*** Records for this task

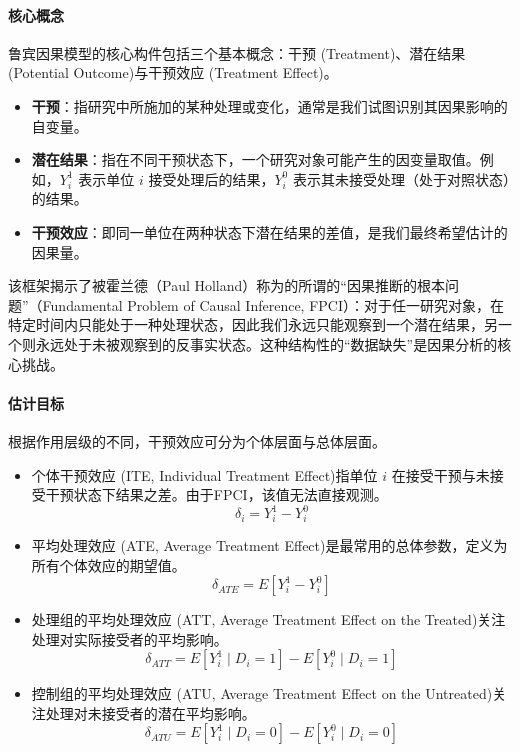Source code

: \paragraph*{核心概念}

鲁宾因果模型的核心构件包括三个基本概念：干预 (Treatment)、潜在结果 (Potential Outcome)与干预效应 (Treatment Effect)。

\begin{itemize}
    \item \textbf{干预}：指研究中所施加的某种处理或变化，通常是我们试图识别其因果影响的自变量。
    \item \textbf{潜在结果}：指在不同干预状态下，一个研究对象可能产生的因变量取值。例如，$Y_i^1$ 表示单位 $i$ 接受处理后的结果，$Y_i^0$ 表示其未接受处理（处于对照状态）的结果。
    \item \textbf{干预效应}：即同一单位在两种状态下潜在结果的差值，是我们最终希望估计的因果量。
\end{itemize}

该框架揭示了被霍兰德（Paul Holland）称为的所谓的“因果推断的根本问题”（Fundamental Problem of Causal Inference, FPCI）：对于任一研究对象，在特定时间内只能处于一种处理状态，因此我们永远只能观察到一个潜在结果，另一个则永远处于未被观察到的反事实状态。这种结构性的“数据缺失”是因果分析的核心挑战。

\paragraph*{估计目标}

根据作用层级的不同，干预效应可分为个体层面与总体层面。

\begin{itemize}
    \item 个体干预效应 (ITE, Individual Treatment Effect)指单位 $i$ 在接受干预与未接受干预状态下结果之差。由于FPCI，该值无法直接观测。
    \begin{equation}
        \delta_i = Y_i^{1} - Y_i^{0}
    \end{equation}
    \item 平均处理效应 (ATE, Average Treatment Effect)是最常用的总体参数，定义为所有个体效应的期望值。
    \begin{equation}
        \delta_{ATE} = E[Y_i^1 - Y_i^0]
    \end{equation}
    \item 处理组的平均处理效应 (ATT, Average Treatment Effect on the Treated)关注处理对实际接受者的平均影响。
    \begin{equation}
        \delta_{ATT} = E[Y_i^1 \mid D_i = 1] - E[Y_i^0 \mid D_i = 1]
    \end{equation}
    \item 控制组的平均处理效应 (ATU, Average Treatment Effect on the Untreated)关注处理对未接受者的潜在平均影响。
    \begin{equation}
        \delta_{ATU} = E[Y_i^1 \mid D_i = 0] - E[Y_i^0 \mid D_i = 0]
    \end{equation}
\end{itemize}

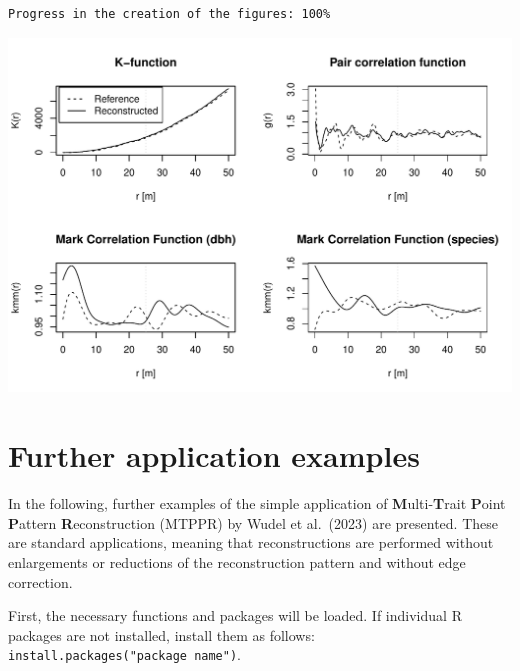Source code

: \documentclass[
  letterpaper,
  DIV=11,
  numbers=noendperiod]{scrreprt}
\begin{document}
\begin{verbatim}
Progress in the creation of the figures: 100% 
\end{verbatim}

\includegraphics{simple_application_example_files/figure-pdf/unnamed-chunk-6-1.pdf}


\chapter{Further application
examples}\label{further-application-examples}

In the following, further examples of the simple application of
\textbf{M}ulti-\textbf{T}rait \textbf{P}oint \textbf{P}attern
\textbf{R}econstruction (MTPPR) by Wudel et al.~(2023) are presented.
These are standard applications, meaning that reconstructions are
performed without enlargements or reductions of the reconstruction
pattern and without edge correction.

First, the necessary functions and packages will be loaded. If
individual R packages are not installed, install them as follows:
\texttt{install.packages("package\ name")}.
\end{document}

******
*** Records for this task

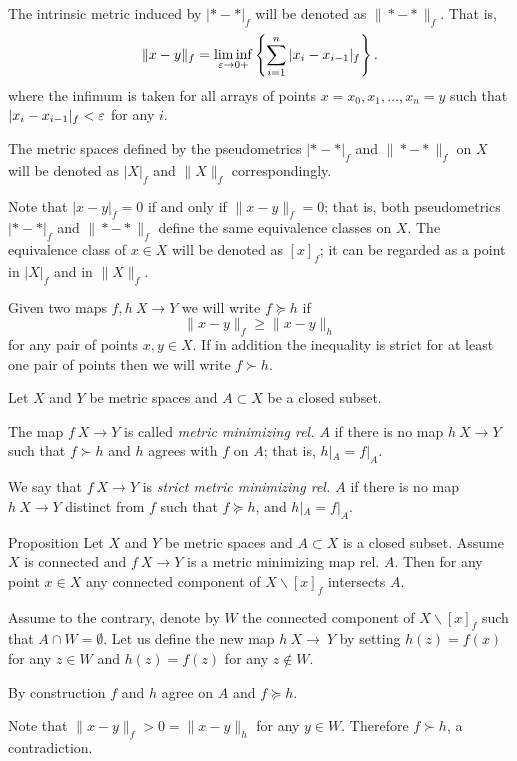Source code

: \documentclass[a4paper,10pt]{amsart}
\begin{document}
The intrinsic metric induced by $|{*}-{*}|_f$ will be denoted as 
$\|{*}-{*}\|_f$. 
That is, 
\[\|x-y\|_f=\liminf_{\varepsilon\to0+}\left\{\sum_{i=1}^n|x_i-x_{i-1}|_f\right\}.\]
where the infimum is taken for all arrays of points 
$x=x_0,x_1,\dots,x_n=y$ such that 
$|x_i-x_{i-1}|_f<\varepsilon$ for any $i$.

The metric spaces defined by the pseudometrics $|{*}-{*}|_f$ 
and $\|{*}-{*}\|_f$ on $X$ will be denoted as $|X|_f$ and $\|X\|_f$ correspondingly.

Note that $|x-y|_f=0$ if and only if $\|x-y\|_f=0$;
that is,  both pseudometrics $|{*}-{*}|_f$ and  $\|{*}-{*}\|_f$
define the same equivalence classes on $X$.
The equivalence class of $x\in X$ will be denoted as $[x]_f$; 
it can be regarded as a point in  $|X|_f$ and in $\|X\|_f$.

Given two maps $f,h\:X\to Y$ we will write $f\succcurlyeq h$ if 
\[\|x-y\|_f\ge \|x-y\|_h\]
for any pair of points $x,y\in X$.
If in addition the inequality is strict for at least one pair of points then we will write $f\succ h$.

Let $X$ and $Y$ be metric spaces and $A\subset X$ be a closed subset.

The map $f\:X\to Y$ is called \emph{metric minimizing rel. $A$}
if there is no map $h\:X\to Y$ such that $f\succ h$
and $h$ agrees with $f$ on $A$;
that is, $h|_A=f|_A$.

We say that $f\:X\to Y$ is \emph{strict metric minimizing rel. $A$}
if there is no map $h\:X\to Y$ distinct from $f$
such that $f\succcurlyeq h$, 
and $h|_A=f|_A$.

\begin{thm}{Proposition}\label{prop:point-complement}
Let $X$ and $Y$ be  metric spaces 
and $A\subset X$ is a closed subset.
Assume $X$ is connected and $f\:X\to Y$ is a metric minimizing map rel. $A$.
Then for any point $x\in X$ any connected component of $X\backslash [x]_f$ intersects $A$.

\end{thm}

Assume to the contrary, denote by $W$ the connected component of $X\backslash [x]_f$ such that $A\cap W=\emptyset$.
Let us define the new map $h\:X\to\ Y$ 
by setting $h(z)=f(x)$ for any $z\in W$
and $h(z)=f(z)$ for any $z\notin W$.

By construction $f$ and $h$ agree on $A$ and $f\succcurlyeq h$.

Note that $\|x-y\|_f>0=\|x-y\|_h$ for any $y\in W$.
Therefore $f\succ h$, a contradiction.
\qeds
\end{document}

******

— What you need to do —
Lines of the data above that include the string "pair" must each be copied.

— Exercise result —
for any pair of points $x,y\in X$.
If in addition the inequality is strict for at least one pair of points then we will write $f\succ h$.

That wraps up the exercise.